筆者がロック以外の音楽、特にエレクトロニカを積極的に聴くようになった切っ掛けは、間違いなくGoldie〔ゴールディー〕の「TIMELESS」を聴いてからである。
今でも「ロック以外のジャンルで最も好きなアルバムは?」と問われた場合、「TIMELESS」と答える。
そして、「TIMELESS」と同じくらい好きなアルバムがPORTISHEADの1stアルバム「DUMMY」だ。
このアルバムを聴いたときの衝撃は物凄かった。
バックトラックは紛うことなきヒップ・ホップのそれなのだが、上に乗っているのがラップではなく歌なのである。

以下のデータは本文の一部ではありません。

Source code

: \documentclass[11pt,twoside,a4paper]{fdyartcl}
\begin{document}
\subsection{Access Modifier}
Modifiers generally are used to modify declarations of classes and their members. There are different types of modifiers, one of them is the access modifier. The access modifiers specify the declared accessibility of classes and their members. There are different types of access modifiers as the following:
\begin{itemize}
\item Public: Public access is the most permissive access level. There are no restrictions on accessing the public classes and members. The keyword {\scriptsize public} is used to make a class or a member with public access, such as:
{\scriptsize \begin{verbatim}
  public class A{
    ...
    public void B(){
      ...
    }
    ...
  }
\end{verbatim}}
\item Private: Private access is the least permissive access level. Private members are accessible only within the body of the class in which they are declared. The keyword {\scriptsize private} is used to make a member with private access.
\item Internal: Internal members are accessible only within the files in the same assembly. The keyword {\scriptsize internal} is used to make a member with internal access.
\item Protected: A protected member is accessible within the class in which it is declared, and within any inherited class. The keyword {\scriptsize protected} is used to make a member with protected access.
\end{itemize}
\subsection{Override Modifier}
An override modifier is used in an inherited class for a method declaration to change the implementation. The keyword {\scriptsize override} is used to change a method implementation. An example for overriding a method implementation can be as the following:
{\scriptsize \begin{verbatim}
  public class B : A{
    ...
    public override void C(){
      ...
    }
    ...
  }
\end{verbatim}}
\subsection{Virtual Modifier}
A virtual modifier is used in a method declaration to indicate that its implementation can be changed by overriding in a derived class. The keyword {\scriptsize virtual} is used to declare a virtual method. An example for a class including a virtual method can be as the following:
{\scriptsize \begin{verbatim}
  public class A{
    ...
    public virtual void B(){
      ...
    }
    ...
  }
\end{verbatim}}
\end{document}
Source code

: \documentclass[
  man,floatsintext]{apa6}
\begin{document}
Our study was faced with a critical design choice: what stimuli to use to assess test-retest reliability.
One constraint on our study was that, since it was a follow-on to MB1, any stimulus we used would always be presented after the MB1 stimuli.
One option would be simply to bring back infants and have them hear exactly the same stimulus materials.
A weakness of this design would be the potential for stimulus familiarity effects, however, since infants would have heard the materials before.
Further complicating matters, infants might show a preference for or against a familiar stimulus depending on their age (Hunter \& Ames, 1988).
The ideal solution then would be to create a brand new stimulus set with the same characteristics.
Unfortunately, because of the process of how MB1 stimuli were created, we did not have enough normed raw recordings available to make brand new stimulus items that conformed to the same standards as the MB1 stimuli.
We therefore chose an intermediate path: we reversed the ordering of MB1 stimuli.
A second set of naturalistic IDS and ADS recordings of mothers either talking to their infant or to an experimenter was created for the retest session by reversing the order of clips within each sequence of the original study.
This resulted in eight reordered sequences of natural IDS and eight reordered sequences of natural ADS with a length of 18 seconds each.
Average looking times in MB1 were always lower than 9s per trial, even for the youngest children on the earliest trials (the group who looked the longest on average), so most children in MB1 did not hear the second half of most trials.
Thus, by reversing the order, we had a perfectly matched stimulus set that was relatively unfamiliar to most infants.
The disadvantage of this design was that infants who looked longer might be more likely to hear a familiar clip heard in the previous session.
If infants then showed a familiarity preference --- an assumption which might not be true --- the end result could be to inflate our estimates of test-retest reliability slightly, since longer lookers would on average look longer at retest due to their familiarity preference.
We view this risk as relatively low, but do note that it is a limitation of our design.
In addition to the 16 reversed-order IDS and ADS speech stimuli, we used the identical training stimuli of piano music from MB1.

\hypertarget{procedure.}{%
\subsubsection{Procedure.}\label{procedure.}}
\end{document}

それも「ラッパーが歌ってみた」というレベルの歌ではなく、本格的なシンガーの歌なのである。
実はロックと平行してヒップ・ホップも僅かだが聴いていた。
例えば、大好きなスラッシュ・メタル・バンドのANTHRAX〔アンスラックス〕との共演で知ったPUBLIC ENEMY〔パブリック・エナミー〕や、ロックとの繋がりが深いCYPRESS HILL〔サイプレス・ヒル〕、そもそもパンク・バンドからそのキャリアをスタートさせたBEASTIE BOYS〔ビースティ・ボーイズ〕等はレコードやCDを買ってそこそこ聴いていた。
しかし、ロックを聴いて育った筆者の耳にはラップというものが馴染みにくく、ロックほどのめり込むには至らなかったのである。
ところが、PORTISHEADはヒップ・ホップのバックトラックの上で本格的に歌っているのである。
これまでにもそういうものは在ったのかもしれないが、筆者にとってこれはとても新しかった。
更に、歌っているBeth Gibbons〔ベス・ギボンズ〕が筆者の好きなタイプである「闇を感じさせる女性シンガー」であり、そこもまたPORTISHEADに魅かれた理由の一つだった。
陰鬱ではあるが、時に情念が迸る(ほとばしる)Beth Gibbonsの歌は危ないくらいに中毒性が高く、聴き終わっても直ぐにまた聴きたくなるのである。
音楽のジャンル等、さほど気にしない筆者ではあるが、PORTISHEADはジャンル的にはヒップ・ホップのサブジャンルであるトリップ・ホップということになるのだろう。
しかし、ロックで育った筆者にとってPORTISHEADの音楽はむしろ極上のゴシック・ロックのごとく聴こえるのである。